When my DH and I got together, if he didn't like my opinion he would nastily say 'you're just talking out of your arse'. I did what I'm telling you to do 3 times. He has never swore at me or spoken that phrase since. Years have passed. He remembers the lesson.
The phone and tv thing. Again he wants to sit and hogg the tele every night without consideration for you?The next time he reaches for the remote control, tell him it is completely unfair that he expects to watch whatever he wants without considering you. The second he kicks off respond as above*
He refuses to share: Sex is off the cards. Tell him precisely why you're not in the mood. 'Because you show no consideration for me at other times, and I am not sex doll with no feelings.' Tell him explicitly what you expect, not want, EXPECT. You expect a hug every evening when he gets home. You expect a thanks after every dinner, you expect him to share the TV, you expect one evening a week together, you expect money for the baby.
You don't get these things, you stop cooking nice dishes etc. You do bare minimum and make sure when he comes home you are not there. Again, be prepared to go sit alone somewhere if necessary. If you have any family, visit or stay overnight.
Essentially you have given the impression that no matter how badly you are treated, you will be there. So what is his incentive to treat you any differently? You say you love this man. But you are letting him act like a shit. Its not really in his best interests as a father. Or yours. Deep down a man wants a woman he can respect, not a doormat. He may act like he doesn't but he does. He wants something to look up to.
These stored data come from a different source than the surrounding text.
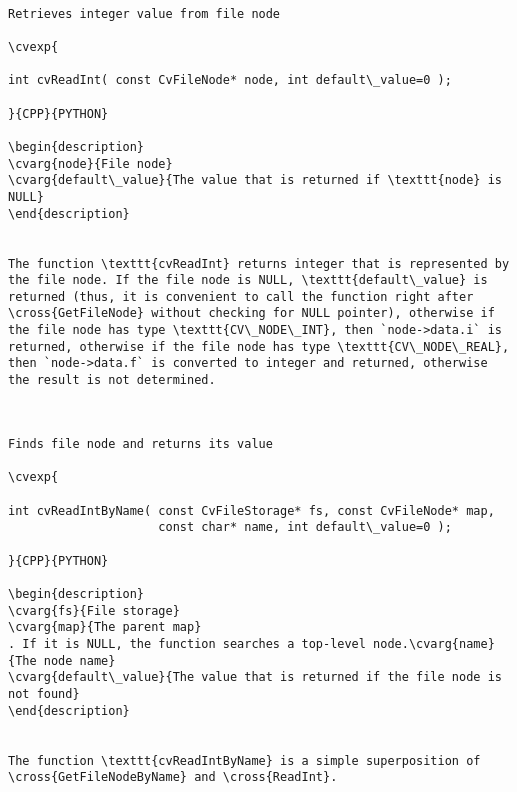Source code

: \begin{verbatim}

Retrieves integer value from file node

\cvexp{

int cvReadInt( const CvFileNode* node, int default\_value=0 );

}{CPP}{PYTHON}

\begin{description}
\cvarg{node}{File node}
\cvarg{default\_value}{The value that is returned if \texttt{node} is NULL}
\end{description}


The function \texttt{cvReadInt} returns integer that is represented by the file node. If the file node is NULL, \texttt{default\_value} is returned (thus, it is convenient to call the function right after \cross{GetFileNode} without checking for NULL pointer), otherwise if the file node has type \texttt{CV\_NODE\_INT}, then `node->data.i` is returned, otherwise if the file node has type \texttt{CV\_NODE\_REAL}, then `node->data.f` is converted to integer and returned, otherwise the result is not determined.


\end{verbatim}
\begin{verbatim}

Finds file node and returns its value

\cvexp{

int cvReadIntByName( const CvFileStorage* fs, const CvFileNode* map,
                     const char* name, int default\_value=0 );

}{CPP}{PYTHON}

\begin{description}
\cvarg{fs}{File storage}
\cvarg{map}{The parent map}
. If it is NULL, the function searches a top-level node.\cvarg{name}{The node name}
\cvarg{default\_value}{The value that is returned if the file node is not found}
\end{description}


The function \texttt{cvReadIntByName} is a simple superposition of \cross{GetFileNodeByName} and \cross{ReadInt}.


\end{verbatim}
You need to start with believing you are worth more. You have to have the firm boundaries in your own mind about what treatment of you is unacceptable. What you should put up with and what you should not. You have to believe you are worthy of great love, that you are the best thing that has ever happened to this man and he will never get better. You really, really have to. Your postnatal depression is partly due to a low sense of worth. Trust me. You are the best thing this man has ever had. You cook, and clean after him, respect and love him when he least deserves it. Some women would have dropped him on his arse. You are loyally sticking by him. You are a real find. He will never be so lucky again. Ever. Tell him this and look him in the eye as you do.
The truth is, it's the relationships you are prepared to really leave if necessary that are appreciated the most. If a partner knows he can lose the relationship, he respects it more. If not, it is taken for granted. Right now your partner thinks you'll never go anywhere. He probably senses that you can't cope alone. You need to change that perception. Be prepared to truly leave if necessary.
This advice only stands if he is not violent or likely to be violent and if that is the case or nothing changes then call Women's Aid and get out ASAP. Leave. Also give a set time, six months for some improvement. No changes leave. There are better men out there, and this one was not worthy of you.